■ **EXERCISE**: Below are the records; copy every line in them that holds the string "duration".

■ **GIVEN DATA**:

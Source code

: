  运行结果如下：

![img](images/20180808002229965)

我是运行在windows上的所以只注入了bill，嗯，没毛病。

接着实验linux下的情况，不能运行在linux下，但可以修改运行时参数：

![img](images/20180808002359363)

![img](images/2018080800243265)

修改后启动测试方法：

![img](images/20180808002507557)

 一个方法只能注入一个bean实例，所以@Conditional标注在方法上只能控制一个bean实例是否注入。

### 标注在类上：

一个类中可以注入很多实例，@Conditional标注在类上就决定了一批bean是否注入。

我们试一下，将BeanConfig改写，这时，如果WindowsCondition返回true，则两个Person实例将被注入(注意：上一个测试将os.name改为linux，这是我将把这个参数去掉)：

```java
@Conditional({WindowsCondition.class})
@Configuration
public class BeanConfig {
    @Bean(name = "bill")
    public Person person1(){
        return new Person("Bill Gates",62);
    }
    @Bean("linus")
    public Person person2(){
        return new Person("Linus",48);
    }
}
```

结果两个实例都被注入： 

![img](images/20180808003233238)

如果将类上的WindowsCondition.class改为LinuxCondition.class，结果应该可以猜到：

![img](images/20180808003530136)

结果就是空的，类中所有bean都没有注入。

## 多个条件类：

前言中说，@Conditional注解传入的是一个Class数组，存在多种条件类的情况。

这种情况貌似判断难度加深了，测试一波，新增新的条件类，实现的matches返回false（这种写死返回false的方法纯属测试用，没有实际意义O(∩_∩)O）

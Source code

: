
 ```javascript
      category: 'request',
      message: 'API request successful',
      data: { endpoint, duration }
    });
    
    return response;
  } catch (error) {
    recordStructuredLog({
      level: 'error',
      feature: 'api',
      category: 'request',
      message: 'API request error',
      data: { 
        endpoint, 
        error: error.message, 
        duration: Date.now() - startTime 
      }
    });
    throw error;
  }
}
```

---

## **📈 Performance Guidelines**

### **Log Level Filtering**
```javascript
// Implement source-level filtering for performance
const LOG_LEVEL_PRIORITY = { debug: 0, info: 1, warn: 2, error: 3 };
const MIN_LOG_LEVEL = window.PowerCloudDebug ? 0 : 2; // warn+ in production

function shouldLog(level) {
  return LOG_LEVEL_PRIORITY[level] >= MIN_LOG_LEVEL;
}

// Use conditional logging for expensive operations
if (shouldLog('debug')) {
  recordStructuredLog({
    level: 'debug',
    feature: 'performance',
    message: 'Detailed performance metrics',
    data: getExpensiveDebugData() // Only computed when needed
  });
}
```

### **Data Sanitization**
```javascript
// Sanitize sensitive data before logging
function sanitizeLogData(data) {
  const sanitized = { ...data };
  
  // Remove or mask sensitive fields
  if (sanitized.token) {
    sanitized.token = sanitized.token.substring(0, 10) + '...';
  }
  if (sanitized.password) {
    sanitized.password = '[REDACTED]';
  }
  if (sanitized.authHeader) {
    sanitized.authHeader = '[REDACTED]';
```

■ **SOLUTION FOR THIS EXERCISE**:
      data: { endpoint, duration }
        duration: Date.now() - startTime 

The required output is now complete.